▸ What is being asked:
In your copy, set down the entries exactly and exclude the pictures.
(Information begins)
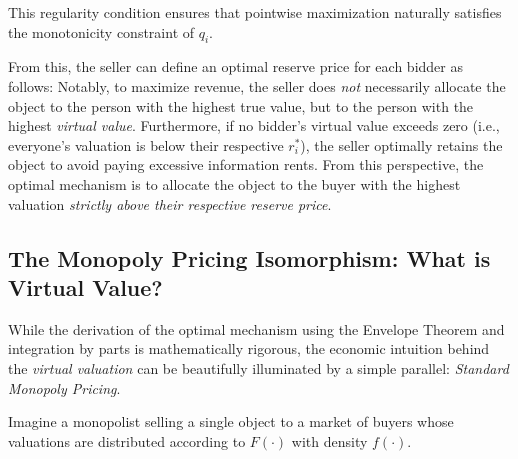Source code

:This regularity condition ensures that pointwise maximization naturally satisfies the monotonicity constraint of $q_i$.


From this, the seller can define an optimal reserve price for each bidder as follows:
Notably, to maximize revenue, the seller does \textit{not} necessarily allocate the object to the person with the highest true value, but to the person with the highest \textit{virtual value}. Furthermore, if no bidder's virtual value exceeds zero (i.e., everyone's valuation is below their respective $r_i^*$), the seller optimally retains the object to avoid paying excessive information rents. From this perspective, the optimal mechanism is to allocate the object to the buyer with the highest valuation \textit{strictly above their respective reserve price}.

\subsection{The Monopoly Pricing Isomorphism: What is Virtual Value?}

While the derivation of the optimal mechanism using the Envelope Theorem and integration by parts is mathematically rigorous, the economic intuition behind the \textit{virtual valuation} can be beautifully illuminated by a simple parallel: \textit{Standard Monopoly Pricing}.

Imagine a monopolist selling a single object to a market of buyers whose valuations are distributed according to $F(\cdot)$ with density $f(\cdot)$.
(Information ends)
▸ Output for this exercise:
Source code

:This regularity condition ensures that pointwise maximization naturally satisfies the monotonicity constraint of $q_i$.


From this, the seller can define an optimal reserve price for each bidder as follows:
Notably, to maximize revenue, the seller does \textit{not} necessarily allocate the object to the person with the highest true value, but to the person with the highest \textit{virtual value}. Furthermore, if no bidder's virtual value exceeds zero (i.e., everyone's valuation is below their respective $r_i^*$), the seller optimally retains the object to avoid paying excessive information rents. From this perspective, the optimal mechanism is to allocate the object to the buyer with the highest valuation \textit{strictly above their respective reserve price}.

\subsection{The Monopoly Pricing Isomorphism: What is Virtual Value?}

While the derivation of the optimal mechanism using the Envelope Theorem and integration by parts is mathematically rigorous, the economic intuition behind the \textit{virtual valuation} can be beautifully illuminated by a simple parallel: \textit{Standard Monopoly Pricing}.

Imagine a monopolist selling a single object to a market of buyers whose valuations are distributed according to $F(\cdot)$ with density $f(\cdot)$.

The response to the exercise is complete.